内閣大学士とは、中国の明・清時代に置かれた最高位の文官職で、皇帝の諮問に応え政務の補佐を担った重臣の称号です。

内閣大学士(ないかくだいがくし)は、中国の明(1368〜1644年)および清(1644〜1912年)において、皇帝直属の内閣(内廷の政務機関)に置かれた最高位の文官の職称です。

明の初代皇帝・洪武帝宰相制度を廃止し、皇帝自身がすべての政務を統括する体制を目指しました。しかし膨大な業務を補うため、翰林院などの学識ある文官を側近として集め「内閣」と呼ばれる諮問機関を形成しました。内閣大学士はその構成員であり、勅書・奏疏の起草や皇帝への意見具申を担いました。

明の中後期になると、皇帝が政務を顧みなくなる場合に内閣大学士のなかで最上席の者(「首輔」)が実質的な最高権力者として機能することもありました。張居正はその代表例として知られています。

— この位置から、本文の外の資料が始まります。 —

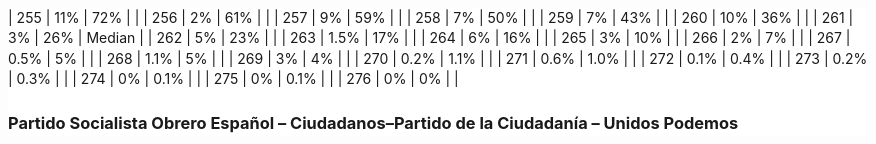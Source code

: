 | 255 | 11% | 72% |  |
| 256 | 2% | 61% |  |
| 257 | 9% | 59% |  |
| 258 | 7% | 50% |  |
| 259 | 7% | 43% |  |
| 260 | 10% | 36% |  |
| 261 | 3% | 26% | Median |
| 262 | 5% | 23% |  |
| 263 | 1.5% | 17% |  |
| 264 | 6% | 16% |  |
| 265 | 3% | 10% |  |
| 266 | 2% | 7% |  |
| 267 | 0.5% | 5% |  |
| 268 | 1.1% | 5% |  |
| 269 | 3% | 4% |  |
| 270 | 0.2% | 1.1% |  |
| 271 | 0.6% | 1.0% |  |
| 272 | 0.1% | 0.4% |  |
| 273 | 0.2% | 0.3% |  |
| 274 | 0% | 0.1% |  |
| 275 | 0% | 0.1% |  |
| 276 | 0% | 0% |  |

### Partido Socialista Obrero Español – Ciudadanos–Partido de la Ciudadanía – Unidos Podemos

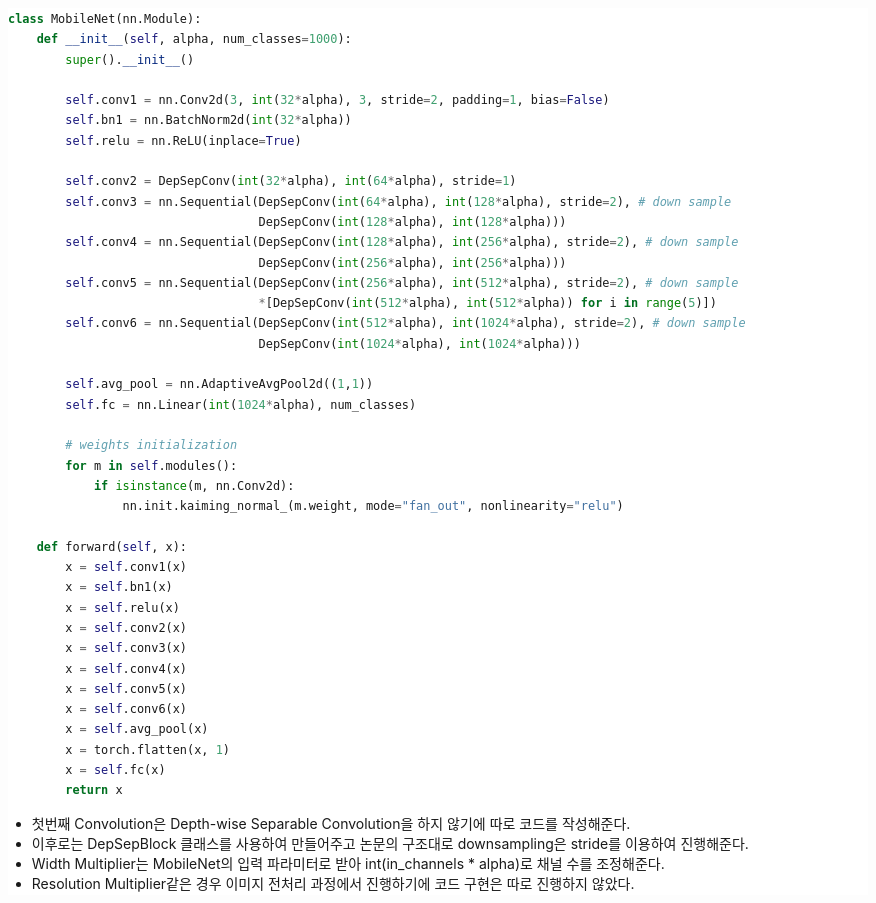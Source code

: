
 ```python
class MobileNet(nn.Module):
    def __init__(self, alpha, num_classes=1000):
        super().__init__()

        self.conv1 = nn.Conv2d(3, int(32*alpha), 3, stride=2, padding=1, bias=False)
        self.bn1 = nn.BatchNorm2d(int(32*alpha))
        self.relu = nn.ReLU(inplace=True)

        self.conv2 = DepSepConv(int(32*alpha), int(64*alpha), stride=1)
        self.conv3 = nn.Sequential(DepSepConv(int(64*alpha), int(128*alpha), stride=2), # down sample
                                   DepSepConv(int(128*alpha), int(128*alpha)))
        self.conv4 = nn.Sequential(DepSepConv(int(128*alpha), int(256*alpha), stride=2), # down sample
                                   DepSepConv(int(256*alpha), int(256*alpha)))
        self.conv5 = nn.Sequential(DepSepConv(int(256*alpha), int(512*alpha), stride=2), # down sample
                                   *[DepSepConv(int(512*alpha), int(512*alpha)) for i in range(5)])
        self.conv6 = nn.Sequential(DepSepConv(int(512*alpha), int(1024*alpha), stride=2), # down sample
                                   DepSepConv(int(1024*alpha), int(1024*alpha)))

        self.avg_pool = nn.AdaptiveAvgPool2d((1,1))
        self.fc = nn.Linear(int(1024*alpha), num_classes)

        # weights initialization
        for m in self.modules():
            if isinstance(m, nn.Conv2d):
                nn.init.kaiming_normal_(m.weight, mode="fan_out", nonlinearity="relu")

    def forward(self, x):
        x = self.conv1(x)
        x = self.bn1(x)
        x = self.relu(x)
        x = self.conv2(x)
        x = self.conv3(x)
        x = self.conv4(x)
        x = self.conv5(x)
        x = self.conv6(x)
        x = self.avg_pool(x)
        x = torch.flatten(x, 1)
        x = self.fc(x)
        return x
```

- 첫번째 Convolution은 Depth-wise Separable Convolution을 하지 않기에 따로 코드를 작성해준다.
- 이후로는 DepSepBlock 클래스를 사용하여 만들어주고 논문의 구조대로 downsampling은 stride를 이용하여 진행해준다.
- Width Multiplier는 MobileNet의 입력 파라미터로 받아 int(in_channels * alpha)로 채널 수를 조정해준다.
- Resolution Multiplier같은 경우 이미지 전처리 과정에서 진행하기에 코드 구현은 따로 진행하지 않았다.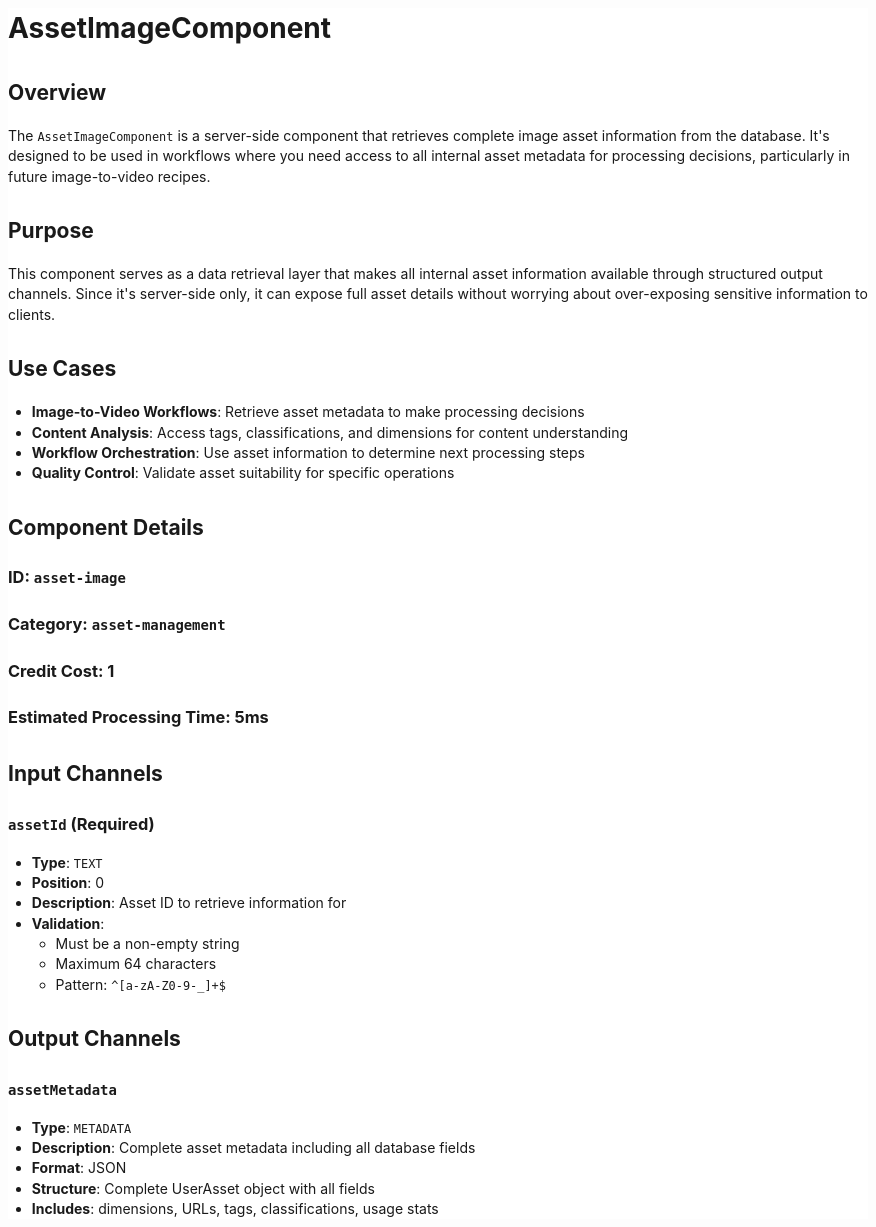 # AssetImageComponent

## Overview

The `AssetImageComponent` is a server-side component that retrieves complete image asset information from the database. It's designed to be used in workflows where you need access to all internal asset metadata for processing decisions, particularly in future image-to-video recipes.

## Purpose

This component serves as a data retrieval layer that makes all internal asset information available through structured output channels. Since it's server-side only, it can expose full asset details without worrying about over-exposing sensitive information to clients.

## Use Cases

- **Image-to-Video Workflows**: Retrieve asset metadata to make processing decisions
- **Content Analysis**: Access tags, classifications, and dimensions for content understanding
- **Workflow Orchestration**: Use asset information to determine next processing steps
- **Quality Control**: Validate asset suitability for specific operations

## Component Details

### **ID**: `asset-image`
### **Category**: `asset-management`
### **Credit Cost**: 1
### **Estimated Processing Time**: 5ms

## Input Channels

### `assetId` (Required)
- **Type**: `TEXT`
- **Position**: 0
- **Description**: Asset ID to retrieve information for
- **Validation**: 
  - Must be a non-empty string
  - Maximum 64 characters
  - Pattern: `^[a-zA-Z0-9-_]+$`

## Output Channels

### `assetMetadata`
- **Type**: `METADATA`
- **Description**: Complete asset metadata including all database fields
- **Format**: JSON
- **Structure**: Complete UserAsset object with all fields
- **Includes**: dimensions, URLs, tags, classifications, usage stats
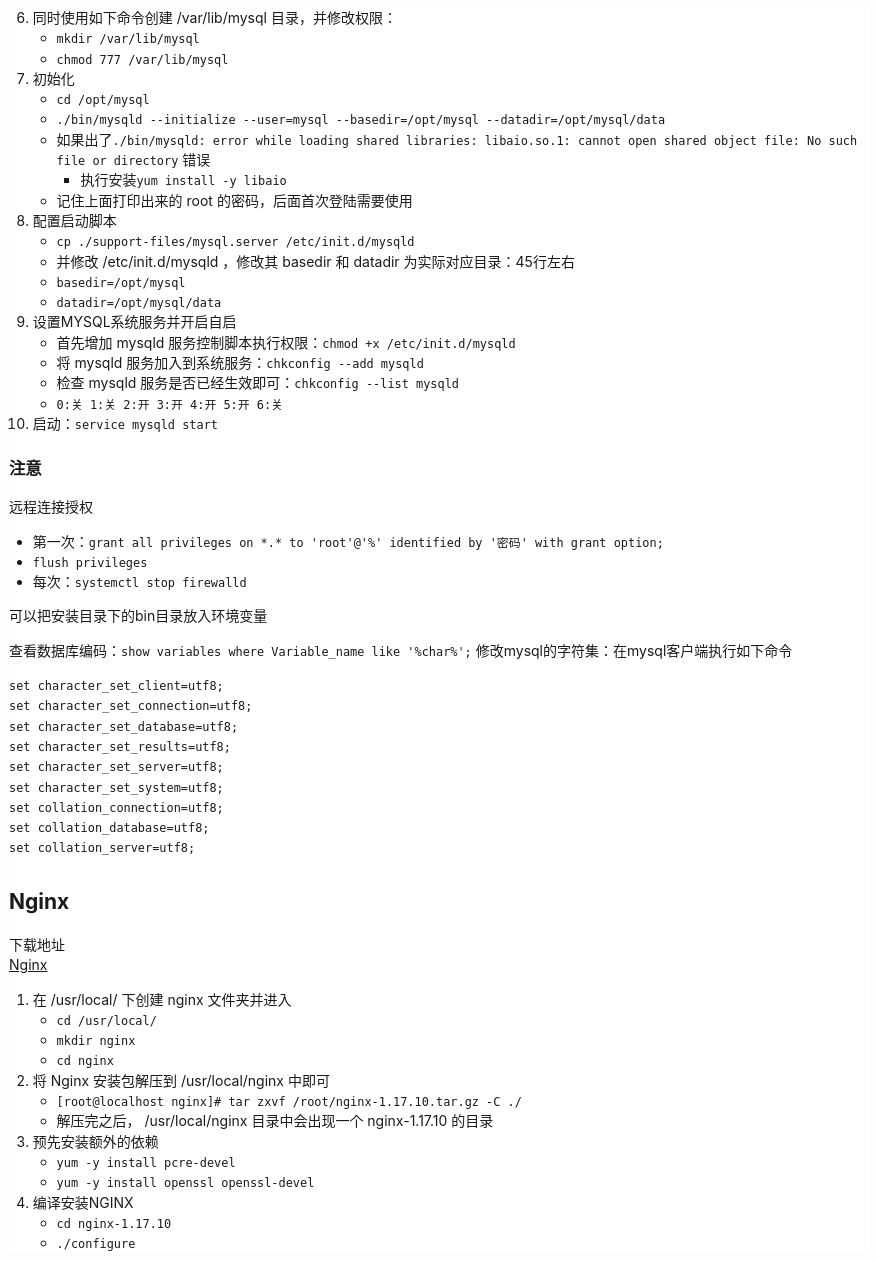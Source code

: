 6. 同时使⽤如下命令创建 /var/lib/mysql ⽬录，并修改权限：
    * `mkdir /var/lib/mysql`
    * `chmod 777 /var/lib/mysql`
7. 初始化
    * `cd /opt/mysql`
    * `./bin/mysqld --initialize --user=mysql --basedir=/opt/mysql --datadir=/opt/mysql/data`
    * 如果出了`./bin/mysqld: error while loading shared libraries: libaio.so.1: cannot open shared object file: No such file or directory` 错误
        * 执行安装`yum install -y libaio`
    * 记住上⾯打印出来的 root 的密码，后⾯⾸次登陆需要使⽤
8. 配置启动脚本
    * `cp ./support-files/mysql.server /etc/init.d/mysqld`
    * 并修改 /etc/init.d/mysqld ，修改其 basedir 和 datadir 为实际对应⽬录：45行左右
    * `basedir=/opt/mysql`
    * `datadir=/opt/mysql/data`
9. 设置MYSQL系统服务并开启⾃启
    * ⾸先增加 mysqld 服务控制脚本执⾏权限：`chmod +x /etc/init.d/mysqld`
    * 将 mysqld 服务加⼊到系统服务：`chkconfig --add mysqld`
    * 检查 mysqld 服务是否已经⽣效即可：`chkconfig --list mysqld`
    * `0:关 1:关 2:开 3:开 4:开 5:开 6:关`
10. 启动：`service mysqld start`


### 注意

远程连接授权

* 第一次：`grant all privileges on *.* to 'root'@'%' identified by '密码' with grant option;`
* `flush privileges`
* 每次：`systemctl stop firewalld`  

可以把安装目录下的bin目录放入环境变量

查看数据库编码：`show variables where Variable_name like '%char%';`
修改mysql的字符集：在mysql客户端执行如下命令

```
set character_set_client=utf8;
set character_set_connection=utf8;
set character_set_database=utf8;
set character_set_results=utf8;
set character_set_server=utf8;
set character_set_system=utf8;
set collation_connection=utf8;
set collation_database=utf8;
set collation_server=utf8;
```


## Nginx

下载地址  
[Nginx](http://nginx.org/en/download.html)

1. 在 /usr/local/ 下创建 nginx ⽂件夹并进⼊
    * `cd /usr/local/`
    * `mkdir nginx`
    * `cd nginx`
2. 将 Nginx 安装包解压到 /usr/local/nginx 中即可
    * `[root@localhost nginx]# tar zxvf /root/nginx-1.17.10.tar.gz -C ./`
    * 解压完之后， /usr/local/nginx ⽬录中会出现⼀个 nginx-1.17.10 的⽬录
3. 预先安装额外的依赖
    * `yum -y install pcre-devel`
    * `yum -y install openssl openssl-devel`
4. 编译安装NGINX
    * `cd nginx-1.17.10`
    * `./configure`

清代には満洲族・漢族の大臣を並置する形で内閣大学士制度を継承しましたが、雍正帝の時代(18世紀前半)以降は「軍機処」が実質的な政務の中枢となり、内閣大学士は名誉的な色彩が強まりました。科挙最高位の合格者(進士)の中から選ばれることが多く、学識と官僚としての経歴の両方が求められる名誉ある職位でした。

使い方・例文

明清時代の歴史小説や大河ドラマでは、皇帝に意見を上奏する重臣として内閣大学士の人物が登場することがよくあります。